The Comic Faith of O Brother, Where Art Thou?

A Film That Needs No Introduction (So Here You Go Anyway)

Released twenty-five years ago last month, Joel and Ethan Coen’s O Brother, Where Art Thou? has since become something of a cult classic. 

Lauded by critics for its soundtrack—which launched a bluegrass revival—and its groundbreaking approach to color editing, the thing is otherwise essentially Coen: lovable freaks, strangely arresting camera shots, astute social commentary packaged in razor-sharp comedic dialogue. 

Set in Depression-era Mississippi, the film follows Ulysses Everett McGill (George Clooney) and his two sidekicks, Pete (John Turturro) and Delmar (Tim Blake Nelson). The trio—escaped convicts first chained together on a prison work crew—travel across the state seeking a treasure that Everett has apparently hidden beneath his family abode. The stakes are raised, of course, by the fact that the local authorities have planned to flood the valley where said home sits—the clock is a’tickin’.

Beset by unfaithful lovers (and treacherous cousins), hounded by a particularly sinister representative of the state (with smoked-out spectacles, no less), making near-constant run-ins with the law, with local lawbreakers, with KKK rallies, with sirens and cyclops, and with (perhaps worst of all) the gubernatorial campaigns of local politicians—the three have their work cut out for them if they are to survive the long journey home.

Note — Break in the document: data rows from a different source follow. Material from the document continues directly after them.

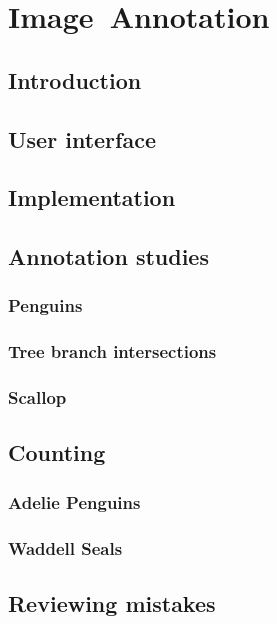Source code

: \chapter{Image~Annotation}
\label{chap:annotation} 


\section{Introduction}

\section {User interface}


\section {Implementation}

\section{Annotation studies}

\subsection {Penguins}
\subsection{Tree branch intersections}
\subsection{Scallop}


\section{Counting}

\subsection{Adelie Penguins}
\subsection{Waddell Seals}




\section {Reviewing mistakes}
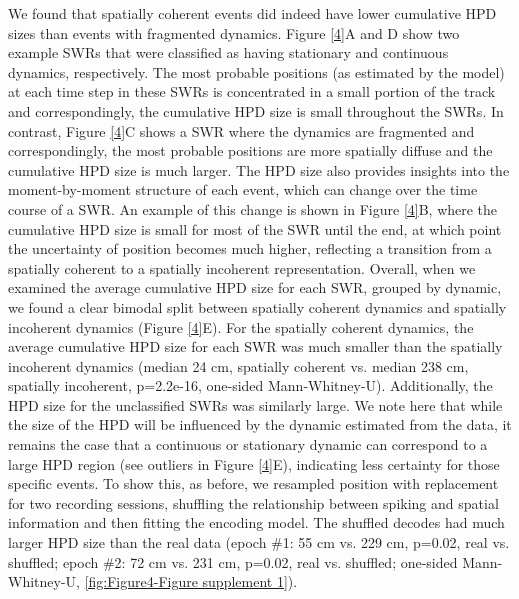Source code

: \documentclass[times, twoside]{zHenriquesLab-StyleBioRxiv}
\begin{document}
We found that spatially coherent events did indeed have lower cumulative HPD sizes than events with fragmented dynamics. Figure \ref{4}A and D show two example SWRs that were classified as having stationary and continuous dynamics, respectively. The most probable positions (as estimated by the model) at each time step in these SWRs is concentrated in a small portion of the track and correspondingly, the cumulative HPD size is small throughout the SWRs. In contrast, Figure \ref{4}C shows a SWR where the dynamics are fragmented and correspondingly, the most probable positions are more spatially diffuse and the cumulative HPD size is much larger. The HPD size also provides insights into the moment-by-moment structure of each event, which can change over the time course of a SWR. An example of this change is shown in Figure \ref{4}B, where the cumulative HPD size is small for most of the SWR until the end, at which point the uncertainty of position becomes much higher, reflecting a transition from a spatially coherent to a spatially incoherent representation. Overall, when we examined the average cumulative HPD size for each SWR, grouped by dynamic, we found a clear bimodal split between spatially coherent dynamics and spatially incoherent dynamics (Figure \ref{4}E). For the spatially coherent dynamics, the average cumulative HPD size for each SWR was much smaller than the spatially incoherent dynamics (median 24 cm, spatially coherent vs. median 238 cm, spatially incoherent, p=2.2e-16, one-sided Mann-Whitney-U). Additionally, the HPD size for the unclassified SWRs was similarly large. We note here that while the size of the HPD will be influenced by the dynamic estimated from the data, it remains the case that a continuous or stationary dynamic can correspond to a large HPD region (see outliers in Figure \ref{4}E), indicating less certainty for those specific events.  To show this, as before, we resampled position with replacement for two recording sessions, shuffling the relationship between spiking and spatial information and then fitting the encoding model. The shuffled decodes had much larger HPD size than the real data (epoch \#1: 55 cm vs. 229 cm, p=0.02, real vs. shuffled; epoch \#2: 72 cm vs. 231 cm, p=0.02, real vs. shuffled; one-sided Mann-Whitney-U, \ref{fig:Figure4-Figure supplement 1}).
\end{document}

But their return is never truly in doubt—it’s been foretold. A prophet (in the form of a blind guy driving a manually-powered railroad cart) tells them how the journey is going to go, right from the jump: 

You seek a great fortune, you three who are now in chains. You will find a fortune, though it will not be the one you seek. But first… first you must travel a long and difficult road, a road fraught with peril. Mm-hmm. You shall see thangs, wonderful to tell. You shall see a… a cow… on the roof of a cotton house, ha. And, oh, so many startlements. I cannot tell you how long this road shall be, but fear not the obstacles in your path, for fate has vouchsafed your reward. Though the road may wind, yea, your hearts grow weary, still shall ye follow them, even unto your salvation.

Like all great prophecies: just vaguely specific enough to make things interesting.

Speak, Memory!

Did that summary sound strangely familiar?

If you are a person of good movie taste, you’ve seen it, so it had better. If you are a person of good book taste (or just someone who grew up anywhere besides a desert island), it should be familiar to you as well. That’s because the film is based on Homer’s Odyssey, one of the foundational texts of civilization (and of any literature class worth its salt). And now that I think of it, even if you were born on a desert island, it’s probably familiar to you too. After all, Odysseus did visit a lot of those.

For what it’s worth, if you haven’t read the book (errr… poem), neither had the filmmakers: Ethan and Joel based the the thing on a comic book version of Homer’s epic. But it must’ve been a pretty good comic book, because Homeric tones ring throughout the film nonetheless. 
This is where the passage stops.